By looking at how the OpenChemistry parent-project does it, and with the confirmation by normanius's answer, it turns out this can be achieved with relatively few CMake script code.

It turns out that CMake CLI is offering an abstraction over the "build" action of the targeted build systems. See --build option.
ExternalProject_Add can be seen as a wrapper to use this CLI interface directly from CMake scripts.


Imagine there is a CMake-managed repository, building libuseful, and a separate CMake-managed repo, building appawesome with a dependency on libuseful.
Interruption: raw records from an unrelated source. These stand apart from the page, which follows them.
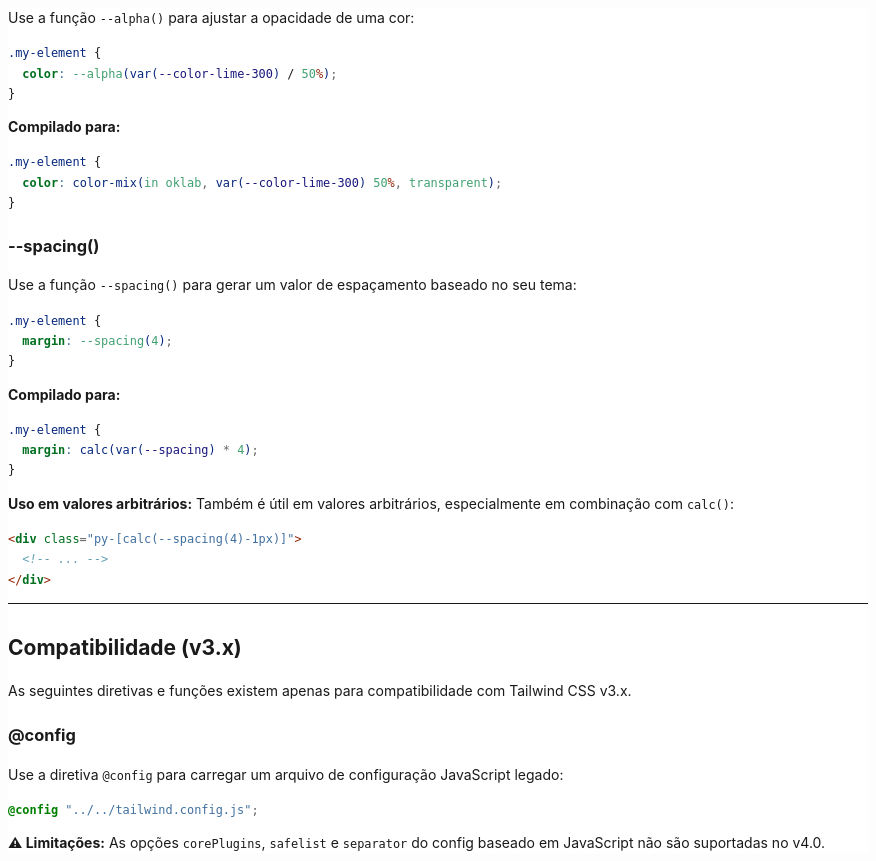 Use a função `--alpha()` para ajustar a opacidade de uma cor:

```css
.my-element {
  color: --alpha(var(--color-lime-300) / 50%);
}
```

**Compilado para:**
```css
.my-element {
  color: color-mix(in oklab, var(--color-lime-300) 50%, transparent);
}
```

### --spacing()

Use a função `--spacing()` para gerar um valor de espaçamento baseado no seu tema:

```css
.my-element {
  margin: --spacing(4);
}
```

**Compilado para:**
```css
.my-element {
  margin: calc(var(--spacing) * 4);
}
```

**Uso em valores arbitrários:**
Também é útil em valores arbitrários, especialmente em combinação com `calc()`:

```html
<div class="py-[calc(--spacing(4)-1px)]">
  <!-- ... -->
</div>
```

---

## Compatibilidade (v3.x)

As seguintes diretivas e funções existem apenas para compatibilidade com Tailwind CSS v3.x.

### @config

Use a diretiva `@config` para carregar um arquivo de configuração JavaScript legado:

```css
@config "../../tailwind.config.js";
```

**⚠️ Limitações:** As opções `corePlugins`, `safelist` e `separator` do config baseado em JavaScript não são suportadas no v4.0.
find_package(libuseful CONFIG) # The usual way to find a dependency

# appawesome is the executable we are building, it depends on libuseful
add_executable(appawesome main.cpp)
target_link_libraries(appawesome libuseful)

 Adding automatic rebuild

Then it is possible to make building appawesome systematically first try to rebuild libuseful with some code looking like:

ExternalProject_Add(EP_libuseful)
    SOURCE_DIR <libuseful_sourcedir>  # containing libuseful's root CMakeLists.txt
    BINARY_DIR <libuseful_binarydir>  # containing libuseful's CMakeCache.txt
    BUILD_ALWAYS 1                    # Always rebuild libuseful
)

add_dependencies(libuseful EP_libuseful)

The last line is quite important: find_package() in config mode should make a libuseful imported targed available. The call to ExternalProject_Add made a build target EP_libuseful available (which is a custom build step, building libuseful). The last line just makes sure that libuseful depends on its build step.